Source texts of formatted documents
-=-=-=-=-

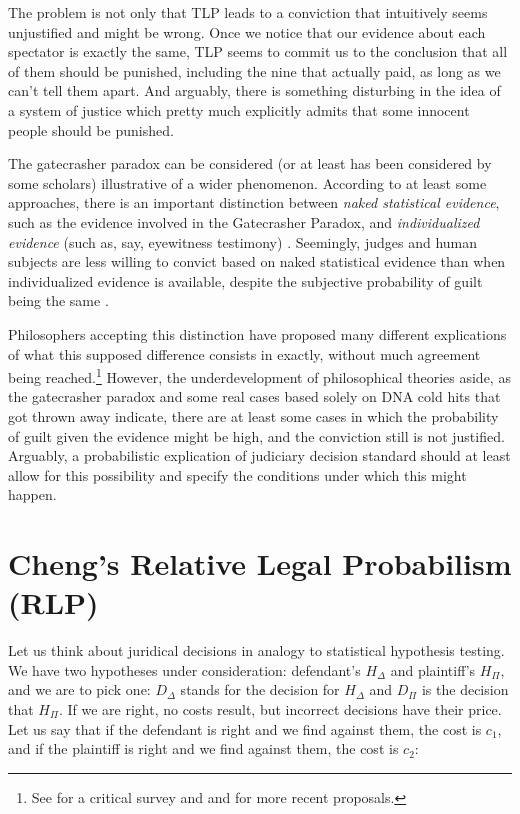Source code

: \documentclass{ifcolog}
\begin{document}
The problem is not only that TLP leads to a conviction that intuitively seems unjustified and might be wrong. Once we notice that our evidence about each spectator is exactly the same, TLP seems to commit us to the conclusion that all of them should be punished, including the nine that actually paid, as long as we can't tell them apart. And arguably, there is something disturbing in the idea of a system of justice which pretty much explicitly admits that some innocent people should be punished.



The gatecrasher paradox can be considered (or at least has been considered by some scholars) illustrative of a wider phenomenon. According to at least some approaches, there is an important distinction between \emph{naked statistical evidence}, such as the evidence involved in the Gatecrasher Paradox, and \emph{individualized evidence} (such as, say, eyewitness testimony) \citep{haack2011legal}. Seemingly, judges and human subjects are less willing to convict based on naked statistical evidence than when individualized evidence is available, despite the subjective probability of guilt being the same \citep{wells1992naked}. 

Philosophers accepting this distinction have proposed many different explications of what this supposed difference consists in exactly, without much agreement being reached.\footnote{See \citep{redmayne2008exploring} for a critical survey and \citep{enoch2015sense} and \citep{smith2017does} for more recent proposals.} However, the underdevelopment of philosophical theories aside, as the gatecrasher paradox and some real cases based solely on DNA cold hits  that got thrown away indicate, there are at least some cases in which the probability of guilt given the evidence might be high, and the  conviction still is not justified. Arguably, a probabilistic explication of judiciary decision standard should at least allow for this possibility and specify the conditions under which this might happen.



 \section{Cheng's Relative Legal Probabilism (RLP)}\label{sec:RLP}

 Let us think about juridical decisions in analogy to statistical hypothesis testing. We have two hypotheses under consideration: defendant's $H_\Delta$ and plaintiff's $H_\Pi$, and we are to pick one: $D_\Delta$ stands for the decision for $H_\Delta$ and $D_\Pi$ is the decision that $H_\Pi$. If we are right, no costs result, but incorrect decisions have their price. Let us say that  if the defendant is right and we find against them, the cost is $c_1$, and if the plaintiff is right and we find against them, the cost is $c_2$:
\end{document}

-=-=-=-=-

Retype the records verbatim, but not their images.

Source code

: \documentclass{ifcolog}
\begin{document}
The problem is not only that TLP leads to a conviction that intuitively seems unjustified and might be wrong. Once we notice that our evidence about each spectator is exactly the same, TLP seems to commit us to the conclusion that all of them should be punished, including the nine that actually paid, as long as we can't tell them apart. And arguably, there is something disturbing in the idea of a system of justice which pretty much explicitly admits that some innocent people should be punished.



The gatecrasher paradox can be considered (or at least has been considered by some scholars) illustrative of a wider phenomenon. According to at least some approaches, there is an important distinction between \emph{naked statistical evidence}, such as the evidence involved in the Gatecrasher Paradox, and \emph{individualized evidence} (such as, say, eyewitness testimony) \citep{haack2011legal}. Seemingly, judges and human subjects are less willing to convict based on naked statistical evidence than when individualized evidence is available, despite the subjective probability of guilt being the same \citep{wells1992naked}. 

Philosophers accepting this distinction have proposed many different explications of what this supposed difference consists in exactly, without much agreement being reached.\footnote{See \citep{redmayne2008exploring} for a critical survey and \citep{enoch2015sense} and \citep{smith2017does} for more recent proposals.} However, the underdevelopment of philosophical theories aside, as the gatecrasher paradox and some real cases based solely on DNA cold hits  that got thrown away indicate, there are at least some cases in which the probability of guilt given the evidence might be high, and the  conviction still is not justified. Arguably, a probabilistic explication of judiciary decision standard should at least allow for this possibility and specify the conditions under which this might happen.



 \section{Cheng's Relative Legal Probabilism (RLP)}\label{sec:RLP}

 Let us think about juridical decisions in analogy to statistical hypothesis testing. We have two hypotheses under consideration: defendant's $H_\Delta$ and plaintiff's $H_\Pi$, and we are to pick one: $D_\Delta$ stands for the decision for $H_\Delta$ and $D_\Pi$ is the decision that $H_\Pi$. If we are right, no costs result, but incorrect decisions have their price. Let us say that  if the defendant is right and we find against them, the cost is $c_1$, and if the plaintiff is right and we find against them, the cost is $c_2$:
\end{document}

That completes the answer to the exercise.